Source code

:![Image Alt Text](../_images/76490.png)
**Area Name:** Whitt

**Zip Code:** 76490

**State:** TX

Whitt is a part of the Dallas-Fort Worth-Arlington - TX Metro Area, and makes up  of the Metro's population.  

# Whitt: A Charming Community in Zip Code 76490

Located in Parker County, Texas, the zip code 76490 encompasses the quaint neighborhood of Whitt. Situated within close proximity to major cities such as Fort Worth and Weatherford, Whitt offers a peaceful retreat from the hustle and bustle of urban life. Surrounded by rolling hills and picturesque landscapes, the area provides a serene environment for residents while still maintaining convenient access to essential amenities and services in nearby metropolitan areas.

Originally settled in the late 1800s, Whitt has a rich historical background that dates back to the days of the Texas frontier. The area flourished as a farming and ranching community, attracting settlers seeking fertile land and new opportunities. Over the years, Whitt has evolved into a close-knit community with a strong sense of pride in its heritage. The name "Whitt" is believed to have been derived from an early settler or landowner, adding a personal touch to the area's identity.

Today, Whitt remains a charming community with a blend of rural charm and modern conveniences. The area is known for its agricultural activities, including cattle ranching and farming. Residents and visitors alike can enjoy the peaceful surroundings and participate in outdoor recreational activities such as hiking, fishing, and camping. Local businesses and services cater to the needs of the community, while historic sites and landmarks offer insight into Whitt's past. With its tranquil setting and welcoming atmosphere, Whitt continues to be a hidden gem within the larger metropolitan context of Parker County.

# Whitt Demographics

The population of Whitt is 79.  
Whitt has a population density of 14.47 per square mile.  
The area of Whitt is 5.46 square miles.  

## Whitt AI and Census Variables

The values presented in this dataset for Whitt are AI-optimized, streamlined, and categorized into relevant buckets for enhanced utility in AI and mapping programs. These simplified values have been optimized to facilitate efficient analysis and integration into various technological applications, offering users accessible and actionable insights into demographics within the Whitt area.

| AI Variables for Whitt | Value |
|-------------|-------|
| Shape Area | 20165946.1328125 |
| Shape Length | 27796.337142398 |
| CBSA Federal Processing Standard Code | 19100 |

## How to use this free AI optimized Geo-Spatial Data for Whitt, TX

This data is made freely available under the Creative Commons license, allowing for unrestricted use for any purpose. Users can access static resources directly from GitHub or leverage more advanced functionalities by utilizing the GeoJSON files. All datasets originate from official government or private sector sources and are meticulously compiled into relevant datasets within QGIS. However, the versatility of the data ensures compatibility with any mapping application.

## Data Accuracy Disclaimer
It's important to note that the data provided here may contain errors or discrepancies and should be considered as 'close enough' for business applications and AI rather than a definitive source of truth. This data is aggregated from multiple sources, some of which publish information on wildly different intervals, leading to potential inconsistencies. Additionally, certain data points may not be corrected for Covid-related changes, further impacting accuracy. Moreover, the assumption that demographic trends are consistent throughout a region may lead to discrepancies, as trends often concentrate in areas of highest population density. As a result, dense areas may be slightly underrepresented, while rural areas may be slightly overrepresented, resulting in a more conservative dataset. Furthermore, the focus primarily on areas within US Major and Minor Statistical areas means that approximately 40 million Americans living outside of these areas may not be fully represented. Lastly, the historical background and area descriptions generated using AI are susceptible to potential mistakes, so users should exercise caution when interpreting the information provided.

######

■ **Instructions to follow**
A faithful copy of the whole listing is needed.

■ **Exercise output**
Source code

:![Image Alt Text](../_images/76490.png)
**Area Name:** Whitt

**Zip Code:** 76490

**State:** TX

Whitt is a part of the Dallas-Fort Worth-Arlington - TX Metro Area, and makes up  of the Metro's population.  

# Whitt: A Charming Community in Zip Code 76490

Located in Parker County, Texas, the zip code 76490 encompasses the quaint neighborhood of Whitt. Situated within close proximity to major cities such as Fort Worth and Weatherford, Whitt offers a peaceful retreat from the hustle and bustle of urban life. Surrounded by rolling hills and picturesque landscapes, the area provides a serene environment for residents while still maintaining convenient access to essential amenities and services in nearby metropolitan areas.

Originally settled in the late 1800s, Whitt has a rich historical background that dates back to the days of the Texas frontier. The area flourished as a farming and ranching community, attracting settlers seeking fertile land and new opportunities. Over the years, Whitt has evolved into a close-knit community with a strong sense of pride in its heritage. The name "Whitt" is believed to have been derived from an early settler or landowner, adding a personal touch to the area's identity.

Today, Whitt remains a charming community with a blend of rural charm and modern conveniences. The area is known for its agricultural activities, including cattle ranching and farming. Residents and visitors alike can enjoy the peaceful surroundings and participate in outdoor recreational activities such as hiking, fishing, and camping. Local businesses and services cater to the needs of the community, while historic sites and landmarks offer insight into Whitt's past. With its tranquil setting and welcoming atmosphere, Whitt continues to be a hidden gem within the larger metropolitan context of Parker County.

# Whitt Demographics

The population of Whitt is 79.  
Whitt has a population density of 14.47 per square mile.  
The area of Whitt is 5.46 square miles.  

## Whitt AI and Census Variables

The values presented in this dataset for Whitt are AI-optimized, streamlined, and categorized into relevant buckets for enhanced utility in AI and mapping programs. These simplified values have been optimized to facilitate efficient analysis and integration into various technological applications, offering users accessible and actionable insights into demographics within the Whitt area.

| AI Variables for Whitt | Value |
|-------------|-------|
| Shape Area | 20165946.1328125 |
| Shape Length | 27796.337142398 |
| CBSA Federal Processing Standard Code | 19100 |

## How to use this free AI optimized Geo-Spatial Data for Whitt, TX

This data is made freely available under the Creative Commons license, allowing for unrestricted use for any purpose. Users can access static resources directly from GitHub or leverage more advanced functionalities by utilizing the GeoJSON files. All datasets originate from official government or private sector sources and are meticulously compiled into relevant datasets within QGIS. However, the versatility of the data ensures compatibility with any mapping application.

## Data Accuracy Disclaimer
It's important to note that the data provided here may contain errors or discrepancies and should be considered as 'close enough' for business applications and AI rather than a definitive source of truth. This data is aggregated from multiple sources, some of which publish information on wildly different intervals, leading to potential inconsistencies. Additionally, certain data points may not be corrected for Covid-related changes, further impacting accuracy. Moreover, the assumption that demographic trends are consistent throughout a region may lead to discrepancies, as trends often concentrate in areas of highest population density. As a result, dense areas may be slightly underrepresented, while rural areas may be slightly overrepresented, resulting in a more conservative dataset. Furthermore, the focus primarily on areas within US Major and Minor Statistical areas means that approximately 40 million Americans living outside of these areas may not be fully represented. Lastly, the historical background and area descriptions generated using AI are susceptible to potential mistakes, so users should exercise caution when interpreting the information provided.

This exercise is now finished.